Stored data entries

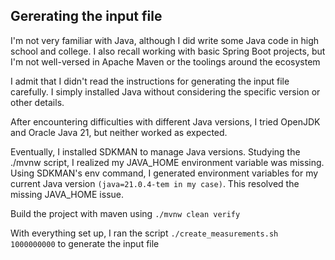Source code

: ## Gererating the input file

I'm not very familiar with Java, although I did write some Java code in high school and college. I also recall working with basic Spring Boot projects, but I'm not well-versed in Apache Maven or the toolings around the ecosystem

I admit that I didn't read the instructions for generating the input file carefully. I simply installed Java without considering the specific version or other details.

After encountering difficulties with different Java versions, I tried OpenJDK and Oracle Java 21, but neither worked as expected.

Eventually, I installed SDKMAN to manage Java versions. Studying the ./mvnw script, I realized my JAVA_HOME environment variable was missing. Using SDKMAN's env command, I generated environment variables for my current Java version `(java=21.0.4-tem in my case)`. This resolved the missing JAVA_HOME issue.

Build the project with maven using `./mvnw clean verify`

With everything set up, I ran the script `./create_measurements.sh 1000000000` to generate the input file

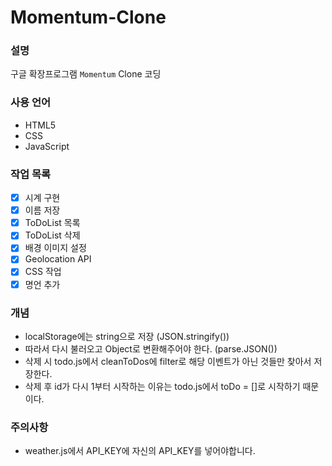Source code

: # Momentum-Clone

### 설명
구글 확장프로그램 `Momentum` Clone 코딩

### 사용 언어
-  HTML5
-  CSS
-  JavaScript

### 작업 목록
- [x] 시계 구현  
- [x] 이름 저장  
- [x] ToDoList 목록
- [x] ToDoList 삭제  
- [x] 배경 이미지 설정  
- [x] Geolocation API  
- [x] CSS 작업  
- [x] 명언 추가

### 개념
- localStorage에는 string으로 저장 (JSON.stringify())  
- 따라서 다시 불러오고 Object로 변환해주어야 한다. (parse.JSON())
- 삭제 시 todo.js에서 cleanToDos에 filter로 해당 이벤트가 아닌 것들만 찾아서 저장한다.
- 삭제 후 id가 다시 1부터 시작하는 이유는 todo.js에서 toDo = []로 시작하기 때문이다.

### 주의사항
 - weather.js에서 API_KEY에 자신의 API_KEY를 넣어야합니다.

• _Problem details_
Return every line of the data above in which "Momentum" appears.

• _Result of the task_
: # Momentum-Clone
구글 확장프로그램 `Momentum` Clone 코딩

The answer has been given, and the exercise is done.